Kind of a boring page tbh
I’ve always been interested in making things fly. As a little kid, I remember trying to make powered helicopters and planes by taping little brushed motors and propellors to cardboard paper towel tubes, filling it with AA batteries, and throwing the whole thing in the air hoping it would fly. Fortunately I’ve learned a little more about the world since then, so I was able to do a little better when I decided to get into more legitimate multi rotors.
Mini Race Quad
When I build my first quadcopter, I didn’t really know much about what I was doing. I ordered a bunch of parts from Hobbyking.com that seemed like they should fit together, and figured I could fit it all together once they got here.
If I remember correctly, this little guy was a 160mm frame, with 3040 propellers powered with little 1306 BLDC motors and 10A ESCs (which turned out to be pretty under-powered). I used a KKmini as the flight controller, which worked OK out-of-the-box but I realized pretty quickly that it didn’t really have the necessary advanced features, customization, or speed that was needed for this kind of multi-rotor application.
I replaced it with an Omnibus F3 flight controller to which I flashed Betaflight. With this new controller and flight software, I had better control over radio inputs, craft behavior, auxiliary outputs, and even some spare DIO pins that I could use for craft telemetry. To take advantage of this, I added a HC-05 bluetooth module to transmit telemetry data to a mobile device (annoyingly, the HC-05 is not BLE compatible so only old android phones could be used to reieve this data). It also has a 200 mW 5.8 GHz video transmitter to send FPV footage back to my monitor or goggles.

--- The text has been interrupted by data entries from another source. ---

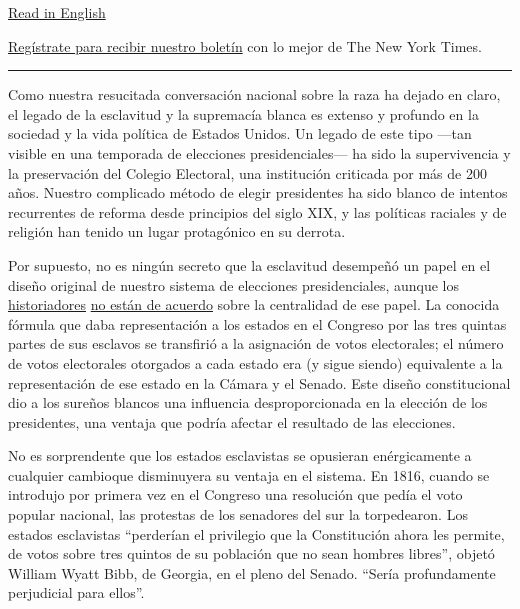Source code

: \href{https://www.nytimes3xbfgragh.onion/2020/08/03/opinion/electoral-college-racism-white-supremacy.html}{Read
in English}

\href{https://www.nytimes3xbfgragh.onion/newsletters/el-times}{Regístrate
para recibir nuestro boletín} con lo mejor de The New York Times.

\begin{center}\rule{0.5\linewidth}{\linethickness}\end{center}

Como nuestra resucitada conversación nacional sobre la raza ha dejado en
claro, el legado de la esclavitud y la supremacía blanca es extenso y
profundo en la sociedad y la vida política de Estados Unidos. Un legado
de este tipo ---tan visible en una temporada de elecciones
presidenciales--- ha sido la supervivencia y la preservación del Colegio
Electoral, una institución criticada por más de 200 años. Nuestro
complicado método de elegir presidentes ha sido blanco de intentos
recurrentes de reforma desde principios del siglo XIX, y las políticas
raciales y de religión han tenido un lugar protagónico en su derrota.

Por supuesto, no es ningún secreto que la esclavitud desempeñó un papel
en el diseño original de nuestro sistema de elecciones presidenciales,
aunque los
\href{https://www.nytimes3xbfgragh.onion/2019/04/04/opinion/the-electoral-college-slavery-myth.html?action=click\&module=RelatedLinks\&pgtype=Article}{historiadores}
\href{https://www.nytimes3xbfgragh.onion/2019/04/06/opinion/electoral-college-slavery.html}{no
están de acuerdo} sobre la centralidad de ese papel. La conocida fórmula
que daba representación a los estados en el Congreso por las tres
quintas partes de sus esclavos se transfirió a la asignación de votos
electorales; el número de votos electorales otorgados a cada estado era
(y sigue siendo) equivalente a la representación de ese estado en la
Cámara y el Senado. Este diseño constitucional dio a los sureños blancos
una influencia desproporcionada en la elección de los presidentes, una
ventaja que podría afectar el resultado de las elecciones.

No es sorprendente que los estados esclavistas se opusieran
enérgicamente a cualquier cambioque disminuyera su ventaja en el
sistema. En 1816, cuando se introdujo por primera vez en el Congreso una
resolución que pedía el voto popular nacional, las protestas de los
senadores del sur la torpedearon. Los estados esclavistas ``perderían el
privilegio que la Constitución ahora les permite, de votos sobre tres
quintos de su población que no sean hombres libres'', objetó William
Wyatt Bibb, de Georgia, en el pleno del Senado. ``Sería profundamente
perjudicial para ellos''.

The image below is a fairly standard setup for most of my homemade drones. A 2.4 GHz receiver (blue PCB) gets signals from the transmitter ) and sends the commands to the flight controller (black PCB in the center with lights), in my case, through the i-Bus protocol, which is a three wire interface based on the FrSky s-Bus protocol. The flight controller processes these instruction alongside its IMU readings, PID algorithms, and various flight behavior settings, before it sends a command to each of the 4 ESCs (not pictured- hiding under white base plate) to adjust the speed of the corresponding motor.
This particular flight controller is running the iNav firmware which provides features for GPS based drones. I’m used a uBlox GPS sensor mounted on top of the drone, and using this in conjugation with the IMU and barometer, the craft can maintain its position in 3D space with less than a few cm of deviation in any direction. That’s pretty good!
Most iterations of my drones also had an FPV camera and 5.8 GHz video transmitter with a RHCP antenna so that that I could see what the drone was doing in the sky (I’m a terrible line-of-sight pilot). In this particular drone, the flight controller also had a built-in OSD, that overlaid some information like PID settings, battery voltage levels, altitude readings, and an artificial horizon on the analog video feed. I’ve also connected an ESP8266 micro controller so that I can receive telemetry data and adjust some settings on the flight controller over WiFi on a mobile device.
When building these drone, or really anything, I like to de-case and removed the pins from most of the components partly in order to save some space aboard the craft and partly because I really liked the look of the bare PCBs,
The guts above are a part of this GPS-based V-tail quad, so named for the V shape formed by the rear arms, which are tilted up at 45 degrees. This type of frame is actually kind of unstable and energy inefficient, and is certainly not suitable for autonomous navigation and aerial photography. Nevertheless, I chose it because I thought it looked really cool. It’s completely 3D printed in ABS and uses bigger 2204 size 2300KV motors with 6in props. The little DIP switch on top is used to switch UART serial control between the ESP8266 and the USB port on the flight controller
Plus it folds!
The most fun multirotor to build and fly was by far the tricopter. I went through several iterations and configurations with this one, since I kept finding new ways to improve the build. I had done a bit of research before building it and I decided to base the frame design on David Windestal’s tricopter. I built a small frame (roughly 8″ wingspan) using some square wooden dowels and MDF body pieces I had cut out on my homemade CNC router. This little tri was actually built before the v-tail quad above and it uses the same motors and ESCs.
I got bored with this fast, twitchy thing pretty quick and decided to make it a little bigger. I rebuilt the tricopter using longer arms and upgraded to motors and ESCs that could spin huge 11″ propellers. With a wingspan of more than 26″ this large slow-flier was much more stable and energy efficient, making it perfect for use as an aerial video platform (though I never actually got around to that).
I rebuilt this one more time and added some LED strips to make it look a little cooler when it was in the air.